Celebrate the end of the academic year with the 2019-20 cohort of the Kenan Graduate Fellows in Ethics, as they present public talks based on their research. This is their second research workshop of the academic year, and will feature half of the scholars presenting their work. The virtual workshop will meet on Zoom Monday, April 27, 2:00-5:30PM. Each panelist will give a 6-8 minute “TEDx”-style presentation, followed by open discussion and Q&A.

*Please email Amber Díaz Pearson to RSVP and receive the Zoom meeting invitation.*

This year’s cohort represents five schools and ten different departments in the humanities, social sciences, and natural sciences at Duke.
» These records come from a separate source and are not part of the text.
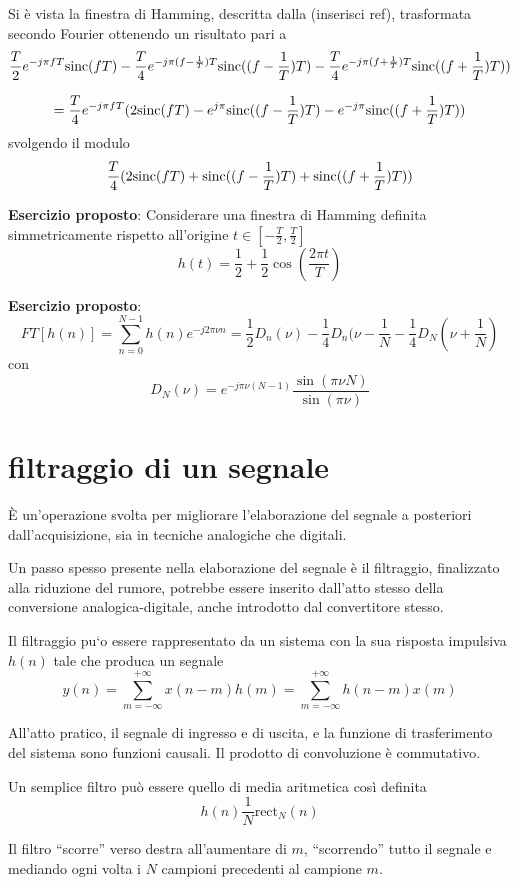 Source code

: 
\section{}
Si è vista la finestra di Hamming, descritta dalla (inserisci ref), trasformata
secondo Fourier ottenendo un risultato pari a
$$
\frac{T}{2}e^{-j\pi fT}\text{sinc}(fT) - \frac{T}{4}e^{-j\pi (f-\frac{1}{T})T}
\text{sinc}((f-\frac{1}{T})T) - \frac{T}{4}e^{-j\pi(f+\frac{1}{T})T}
\text{sinc}((f+\frac{1}{T})T))
$$

$$
= \frac{T}{4}e^{-j\pi fT}
(2\text{sinc}(fT)-e^{j\pi}\text{sinc}((f-\frac{1}{T})T) -
e^{-j\pi}\text{sinc}((f+\frac{1}{T})T))
$$
svolgendo il modulo
$$
\frac{T}{4}(2\text{sinc}(fT)+\text{sinc}((f-\frac{1}{T})T) +
\text{sinc}((f+\frac{1}{T})T))
$$

\textbf{Esercizio proposto}: Considerare una finestra di Hamming definita
simmetricamente rispetto all'origine $t \in [-\frac{T}{2},\frac{T}{2}]$
$$
h(t) = \frac{1}{2} + \frac{1}{2}\cos(\frac{2\pi t}{T})
$$

\textbf{Esercizio proposto}:
$$
FT[h(n)] = \sum_{n=0}^{N-1} h(n)e^{-j2\pi \nu n} = \frac{1}{2} D_n (\nu)
-\frac{1}{4} D_n (\nu - \frac{1}{N} - \frac{1}{4} D_N(\nu+\frac{1}{N})
$$
con
$$
D_N(\nu) = e^{-j\pi \nu (N-1)} \frac{\sin(\pi \nu N)}{\sin(\pi \nu)}
$$

\section{filtraggio di un segnale}
È un'operazione svolta per migliorare l'elaborazione del segnale a posteriori
dall'acquisizione, sia in tecniche analogiche che digitali.

Un passo spesso presente nella elaborazione del segnale è il filtraggio,
finalizzato alla riduzione del rumore, potrebbe essere inserito dall'atto
stesso della conversione analogica-digitale, anche introdotto dal convertitore
stesso.

Il filtraggio pu`o essere rappresentato da un sistema con la sua risposta
impulsiva $h(n)$ tale che produca un segnale
$$y(n) =
\sum_{m=-\infty}^{+\infty}x(n-m)h(m) = \sum_{m=-\infty}^{+\infty}h(n-m)x(m)
$$

All'atto pratico, il segnale di ingresso e di uscita, e la funzione di
trasferimento del sistema sono funzioni causali. Il prodotto di
convoluzione è commutativo.

Un semplice filtro può essere quello di media aritmetica così definita
$$
h(n) \frac{1}{N} \text{rect}_N(n)
$$


Il filtro ``scorre'' verso destra all'aumentare di $m$, ``scorrendo'' tutto il
segnale e mediando ogni volta i $N$ campioni precedenti al campione $m$.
The fellows bring a vast array of methodological tools and experiences – from literary and biblical scholarship to psychological and policy analysis. During the year, all have explored topics with tightly interwoven empirical and ethical concerns, and worked together to identify and analyze the difficult normative issues engaged by their dissertations.

 

Kenan Graduate Fellows in Ethics Spring Research Workshop

Panel 1: “Are we human? Or are we dancer?” (What characteristics define a person, which are desirable, and who decides?)
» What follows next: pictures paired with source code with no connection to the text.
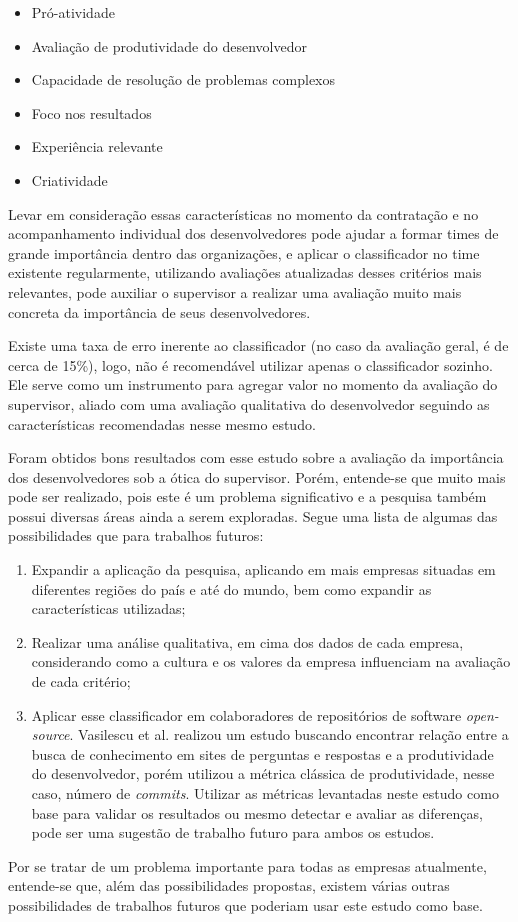 \begin{itemize}
	\item Pró-atividade
	\item Avaliação de produtividade do desenvolvedor
	\item Capacidade de resolução de problemas complexos
	\item Foco nos resultados
	\item Experiência relevante
	\item Criatividade
\end{itemize}

Levar em consideração essas características no momento da contratação e no acompanhamento individual dos desenvolvedores pode ajudar a formar times de grande importância dentro das organizações, e aplicar o classificador no time existente regularmente, utilizando avaliações atualizadas desses critérios mais relevantes, pode auxiliar o supervisor a realizar uma avaliação muito mais concreta da importância de seus desenvolvedores.

Existe uma taxa de erro inerente ao classificador (no caso da avaliação geral, é de cerca de 15\%), logo, não é recomendável utilizar apenas o classificador sozinho. Ele serve como um instrumento para agregar valor no momento da avaliação do supervisor, aliado com uma avaliação qualitativa do desenvolvedor seguindo as características recomendadas nesse mesmo estudo.

Foram obtidos bons resultados com esse estudo sobre a avaliação da importância dos desenvolvedores sob a ótica do supervisor. Porém, entende-se que muito mais pode ser realizado, pois este é um problema significativo e a pesquisa também possui diversas áreas ainda a serem exploradas. Segue uma lista de algumas das possibilidades que para trabalhos futuros:
\begin{enumerate}
	\item Expandir a aplicação da pesquisa, aplicando em mais empresas situadas em diferentes regiões do país e até do mundo, bem como expandir as características utilizadas;
	\item Realizar uma análise qualitativa, em cima dos dados de cada empresa, considerando como a cultura e os valores da empresa influenciam na avaliação de cada critério;
	\item Aplicar esse classificador em colaboradores de repositórios de software \textit{open-source}. Vasilescu et al. \cite{Vasilescu2013} realizou um estudo buscando encontrar relação entre a busca de conhecimento em sites de perguntas e respostas e a produtividade do desenvolvedor, porém utilizou a métrica clássica de produtividade, nesse caso, número de \textit{commits}. Utilizar as métricas levantadas neste estudo como base para validar os resultados ou mesmo detectar e avaliar as diferenças, pode ser uma sugestão de trabalho futuro para ambos os estudos.
\end{enumerate}

Por se tratar de um problema importante para todas as empresas atualmente, entende-se que, além das possibilidades propostas, existem várias outras possibilidades de trabalhos futuros que poderiam usar este estudo como base.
    Songyao Ren (Philosophy): Compares Stoic and Zhuangist models of dispassion as they are grounded in two distinct pictures of the good life. While the Stoic is characterized by a closed self, self-sufficient and invulnerable to external contingencies, the Zhuangist is characterized by an open self, constantly able to expand her sense of self driven by the emotion of wonder.
    Rachel Gevlin (English): Explores how the novel, as the primary vehicle of idealized heterosexual romance for nearly three centuries, contributed to the gendered assumption that men experience a stronger sense of sexual desire than women. Although English divorce laws operated under this same gendered bias, the novel cemented this idea in the popular imagination.
    Adam Stanaland (Psychology & Neuroscience / Public Policy): Studies how the amount of social pressure about masculinity that men experience — above and beyond testosterone levels -– explains their aggression in response to threat.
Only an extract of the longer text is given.